Las Vegas Review-Journal

Minor league teams risk losing place to play

- By Mary Pilon

EUGENE, Ore. — Ed Willson has a jar filled with dirt sitting on his desk.

For more than 40 years, Willson has been a fan of the minor league baseball team in Eugene, Ore., the Emeralds, and a season-ticket holder for 22 seasons. He was crushed when Civic Stadium, the longtime home of the team, burned to the ground in 2015. “It was a serious heartbreak,” Willson said.

After the fire, Willson made a pilgrimage to the scorched diamond, where he filled a plastic bag with dirt from the pitcher’s mound that he considered sacred. He planned to give it to the team when it began constructi­on on its new stadium.

Nine years later, the dirt is still on Willson’s desk. The Emeralds are still without a permanent home. And there’s a risk that the team, after 69 seasons, may leave town altogether.

Although the Emeralds (also known for their Sasquatch mascot, Sluggo) have survived wildfires, losing seasons, recessions, MLB’S 2020 reorganiza­tion of the minor leagues and COVID, they are a team without a ballpark.

And the debate about the Emeralds’ fate — in the birthplace of Nike, no less — is a testament to the struggle for affordable, in-person sports to survive in the current Gilded Age.

Nor are the Emeralds the only minor league baseball team that has reached a crisis point as a result of a ballpark problem. In 2020, MLB imposed new guidelines for its minor league stadiums. They include LED lighting, changing rooms for women, new fencing, expanded training facilities and a larger clubhouse. Those fixes are pricey.
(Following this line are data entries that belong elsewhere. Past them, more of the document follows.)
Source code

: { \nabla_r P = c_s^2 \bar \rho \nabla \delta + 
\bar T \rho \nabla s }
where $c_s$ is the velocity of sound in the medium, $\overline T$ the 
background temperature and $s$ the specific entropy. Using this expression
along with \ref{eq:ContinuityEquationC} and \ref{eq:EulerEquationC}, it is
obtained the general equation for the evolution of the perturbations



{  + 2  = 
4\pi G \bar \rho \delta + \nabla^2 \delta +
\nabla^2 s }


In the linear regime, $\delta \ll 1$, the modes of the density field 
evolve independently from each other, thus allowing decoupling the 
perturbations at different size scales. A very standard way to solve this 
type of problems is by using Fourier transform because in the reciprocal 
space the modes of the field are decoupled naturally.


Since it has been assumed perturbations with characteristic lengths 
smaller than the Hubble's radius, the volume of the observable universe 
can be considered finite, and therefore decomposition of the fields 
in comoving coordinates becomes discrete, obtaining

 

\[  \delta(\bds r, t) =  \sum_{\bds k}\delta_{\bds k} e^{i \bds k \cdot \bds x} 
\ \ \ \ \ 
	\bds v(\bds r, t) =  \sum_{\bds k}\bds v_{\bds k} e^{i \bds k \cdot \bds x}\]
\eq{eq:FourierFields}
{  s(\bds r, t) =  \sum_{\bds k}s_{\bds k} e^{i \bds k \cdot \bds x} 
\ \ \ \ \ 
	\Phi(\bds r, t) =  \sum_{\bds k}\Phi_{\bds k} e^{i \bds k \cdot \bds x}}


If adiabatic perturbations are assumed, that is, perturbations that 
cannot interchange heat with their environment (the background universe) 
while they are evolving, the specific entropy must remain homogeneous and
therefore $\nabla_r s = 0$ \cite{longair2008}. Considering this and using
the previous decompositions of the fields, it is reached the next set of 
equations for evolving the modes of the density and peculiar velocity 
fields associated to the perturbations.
In California, the Visalia Rawhide are fighting for stadium improvemen­t funds, an earshot away from a childhood home of Hollywood baseball star Kevin Costner. (If you build it, they will come?) Up north on Interstate 5 in Oregon, the Hillsboro Hops find themselves in a similar predicamen­t as the Emeralds, and are also lobbying lawmakers for funding for a new park, as are the Everett Aquasox in Washington.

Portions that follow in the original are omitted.